(Saved entries)
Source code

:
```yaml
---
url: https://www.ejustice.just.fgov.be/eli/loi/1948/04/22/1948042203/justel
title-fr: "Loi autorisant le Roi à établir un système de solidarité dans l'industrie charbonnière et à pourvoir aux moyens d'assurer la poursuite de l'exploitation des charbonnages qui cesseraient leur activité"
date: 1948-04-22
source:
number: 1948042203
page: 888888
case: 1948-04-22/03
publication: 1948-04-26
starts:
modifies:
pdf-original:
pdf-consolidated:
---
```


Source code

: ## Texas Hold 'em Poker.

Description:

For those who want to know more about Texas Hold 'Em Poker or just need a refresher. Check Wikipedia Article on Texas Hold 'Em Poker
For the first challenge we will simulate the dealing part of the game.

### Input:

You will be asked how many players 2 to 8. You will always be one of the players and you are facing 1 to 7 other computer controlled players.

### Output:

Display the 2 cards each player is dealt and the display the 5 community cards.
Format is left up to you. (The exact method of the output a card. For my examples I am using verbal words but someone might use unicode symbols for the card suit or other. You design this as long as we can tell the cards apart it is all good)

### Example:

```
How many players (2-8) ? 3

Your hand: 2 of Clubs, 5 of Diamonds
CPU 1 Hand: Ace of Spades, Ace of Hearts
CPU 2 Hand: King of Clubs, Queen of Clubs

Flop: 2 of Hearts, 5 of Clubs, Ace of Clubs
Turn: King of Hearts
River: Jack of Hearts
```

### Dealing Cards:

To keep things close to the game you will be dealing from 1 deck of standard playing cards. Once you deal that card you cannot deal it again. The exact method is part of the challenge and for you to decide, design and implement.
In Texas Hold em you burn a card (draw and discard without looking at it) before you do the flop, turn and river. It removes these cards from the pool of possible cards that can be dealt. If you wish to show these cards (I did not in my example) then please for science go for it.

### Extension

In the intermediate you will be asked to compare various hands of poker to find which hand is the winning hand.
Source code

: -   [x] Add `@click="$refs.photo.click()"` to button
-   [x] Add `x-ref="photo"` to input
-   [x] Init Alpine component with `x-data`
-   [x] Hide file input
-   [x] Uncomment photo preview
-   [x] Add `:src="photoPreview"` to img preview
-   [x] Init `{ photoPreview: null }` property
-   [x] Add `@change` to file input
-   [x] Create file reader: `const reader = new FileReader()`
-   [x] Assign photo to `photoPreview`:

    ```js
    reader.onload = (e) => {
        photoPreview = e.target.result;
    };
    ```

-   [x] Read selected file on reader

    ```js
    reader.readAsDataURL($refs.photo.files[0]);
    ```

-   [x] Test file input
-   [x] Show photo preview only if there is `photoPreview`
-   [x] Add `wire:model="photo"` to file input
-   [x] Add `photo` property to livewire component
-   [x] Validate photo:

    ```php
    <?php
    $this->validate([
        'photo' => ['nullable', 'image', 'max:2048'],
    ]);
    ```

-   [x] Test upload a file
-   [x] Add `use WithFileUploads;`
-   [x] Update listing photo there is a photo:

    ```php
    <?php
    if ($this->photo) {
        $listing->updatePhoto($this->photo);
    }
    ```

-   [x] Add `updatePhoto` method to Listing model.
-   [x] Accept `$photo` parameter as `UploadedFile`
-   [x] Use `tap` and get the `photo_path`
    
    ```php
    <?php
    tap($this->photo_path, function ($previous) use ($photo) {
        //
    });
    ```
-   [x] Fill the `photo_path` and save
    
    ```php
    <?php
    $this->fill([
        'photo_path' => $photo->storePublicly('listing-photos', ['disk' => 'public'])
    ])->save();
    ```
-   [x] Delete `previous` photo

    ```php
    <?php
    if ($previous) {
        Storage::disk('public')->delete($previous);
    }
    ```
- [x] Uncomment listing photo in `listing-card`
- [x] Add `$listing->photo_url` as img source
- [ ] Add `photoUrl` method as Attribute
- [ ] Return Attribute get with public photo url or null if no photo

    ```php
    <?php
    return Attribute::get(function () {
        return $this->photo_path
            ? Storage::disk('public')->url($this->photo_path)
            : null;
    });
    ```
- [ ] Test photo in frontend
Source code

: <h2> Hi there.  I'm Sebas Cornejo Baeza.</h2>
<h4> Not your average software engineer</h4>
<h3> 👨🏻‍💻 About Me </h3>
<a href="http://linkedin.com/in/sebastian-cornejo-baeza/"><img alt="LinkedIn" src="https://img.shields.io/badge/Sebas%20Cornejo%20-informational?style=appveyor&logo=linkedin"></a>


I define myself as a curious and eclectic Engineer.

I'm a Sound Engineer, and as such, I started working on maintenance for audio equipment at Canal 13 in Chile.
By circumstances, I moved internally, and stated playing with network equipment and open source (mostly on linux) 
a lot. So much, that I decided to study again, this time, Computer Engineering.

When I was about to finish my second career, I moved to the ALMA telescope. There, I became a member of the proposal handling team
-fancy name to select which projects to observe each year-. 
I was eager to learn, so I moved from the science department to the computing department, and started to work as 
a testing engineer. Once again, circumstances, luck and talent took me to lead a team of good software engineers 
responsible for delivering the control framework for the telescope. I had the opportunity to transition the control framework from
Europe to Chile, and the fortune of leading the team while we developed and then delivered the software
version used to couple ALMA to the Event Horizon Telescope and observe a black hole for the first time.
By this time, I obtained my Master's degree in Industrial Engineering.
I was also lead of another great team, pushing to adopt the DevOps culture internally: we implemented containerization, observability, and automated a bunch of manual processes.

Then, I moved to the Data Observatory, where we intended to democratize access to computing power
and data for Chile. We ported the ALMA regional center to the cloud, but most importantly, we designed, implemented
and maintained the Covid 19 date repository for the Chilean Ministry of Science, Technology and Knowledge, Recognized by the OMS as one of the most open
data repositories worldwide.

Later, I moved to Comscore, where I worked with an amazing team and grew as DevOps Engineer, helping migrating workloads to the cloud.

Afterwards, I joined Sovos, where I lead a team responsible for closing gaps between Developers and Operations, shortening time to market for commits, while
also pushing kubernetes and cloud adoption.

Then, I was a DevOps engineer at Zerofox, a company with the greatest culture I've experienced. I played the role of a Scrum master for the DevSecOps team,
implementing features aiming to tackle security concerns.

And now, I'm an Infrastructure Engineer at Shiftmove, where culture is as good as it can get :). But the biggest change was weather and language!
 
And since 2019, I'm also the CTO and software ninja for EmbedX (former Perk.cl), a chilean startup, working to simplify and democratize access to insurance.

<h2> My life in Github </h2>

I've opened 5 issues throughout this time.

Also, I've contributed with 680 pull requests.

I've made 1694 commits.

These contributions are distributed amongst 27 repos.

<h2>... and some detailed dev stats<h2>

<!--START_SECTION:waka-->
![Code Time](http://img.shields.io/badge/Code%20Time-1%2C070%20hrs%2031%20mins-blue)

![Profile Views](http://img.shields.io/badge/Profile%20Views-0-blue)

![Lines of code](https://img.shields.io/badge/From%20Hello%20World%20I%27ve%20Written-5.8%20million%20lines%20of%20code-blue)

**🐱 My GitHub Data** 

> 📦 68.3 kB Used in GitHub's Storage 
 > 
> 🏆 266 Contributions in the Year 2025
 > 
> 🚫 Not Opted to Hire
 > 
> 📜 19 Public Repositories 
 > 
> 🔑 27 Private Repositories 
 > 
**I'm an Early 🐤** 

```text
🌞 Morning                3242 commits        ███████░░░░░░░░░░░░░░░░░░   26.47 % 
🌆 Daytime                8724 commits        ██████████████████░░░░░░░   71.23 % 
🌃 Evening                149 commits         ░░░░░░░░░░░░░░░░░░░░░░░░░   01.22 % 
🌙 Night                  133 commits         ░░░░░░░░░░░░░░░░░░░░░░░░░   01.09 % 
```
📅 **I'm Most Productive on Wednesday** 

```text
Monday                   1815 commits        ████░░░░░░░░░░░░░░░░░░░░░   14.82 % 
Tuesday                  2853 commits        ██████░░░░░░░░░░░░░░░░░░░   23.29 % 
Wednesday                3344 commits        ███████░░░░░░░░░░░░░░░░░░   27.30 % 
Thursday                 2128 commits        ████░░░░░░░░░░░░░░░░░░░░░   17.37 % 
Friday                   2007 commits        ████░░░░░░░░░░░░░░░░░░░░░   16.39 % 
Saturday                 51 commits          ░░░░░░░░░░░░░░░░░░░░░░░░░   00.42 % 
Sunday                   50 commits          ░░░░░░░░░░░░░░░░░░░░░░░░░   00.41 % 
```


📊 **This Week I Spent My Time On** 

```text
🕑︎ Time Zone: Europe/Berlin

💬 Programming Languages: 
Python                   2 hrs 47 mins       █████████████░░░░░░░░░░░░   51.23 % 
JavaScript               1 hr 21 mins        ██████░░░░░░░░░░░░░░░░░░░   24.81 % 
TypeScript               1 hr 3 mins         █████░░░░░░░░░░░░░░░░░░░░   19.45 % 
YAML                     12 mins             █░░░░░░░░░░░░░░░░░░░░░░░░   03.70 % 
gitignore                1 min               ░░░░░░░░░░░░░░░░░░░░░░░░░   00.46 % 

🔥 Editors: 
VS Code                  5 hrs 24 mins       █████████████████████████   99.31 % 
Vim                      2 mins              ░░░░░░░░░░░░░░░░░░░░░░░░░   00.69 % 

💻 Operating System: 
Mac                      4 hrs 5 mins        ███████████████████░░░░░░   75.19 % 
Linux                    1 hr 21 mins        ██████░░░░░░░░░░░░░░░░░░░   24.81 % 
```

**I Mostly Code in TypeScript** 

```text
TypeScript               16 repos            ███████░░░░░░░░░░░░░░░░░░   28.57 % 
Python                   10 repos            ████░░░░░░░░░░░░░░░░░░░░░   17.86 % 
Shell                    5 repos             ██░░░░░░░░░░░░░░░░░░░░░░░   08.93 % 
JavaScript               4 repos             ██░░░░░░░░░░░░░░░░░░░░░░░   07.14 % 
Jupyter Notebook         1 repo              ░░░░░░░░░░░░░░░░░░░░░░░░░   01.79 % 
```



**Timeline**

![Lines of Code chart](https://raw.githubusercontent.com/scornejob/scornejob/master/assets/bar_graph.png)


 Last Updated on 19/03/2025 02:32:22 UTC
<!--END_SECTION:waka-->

THE TASK
A bare number is all that is asked for: the count of lines above that include "Engineering".

YOUR RESPONSE
2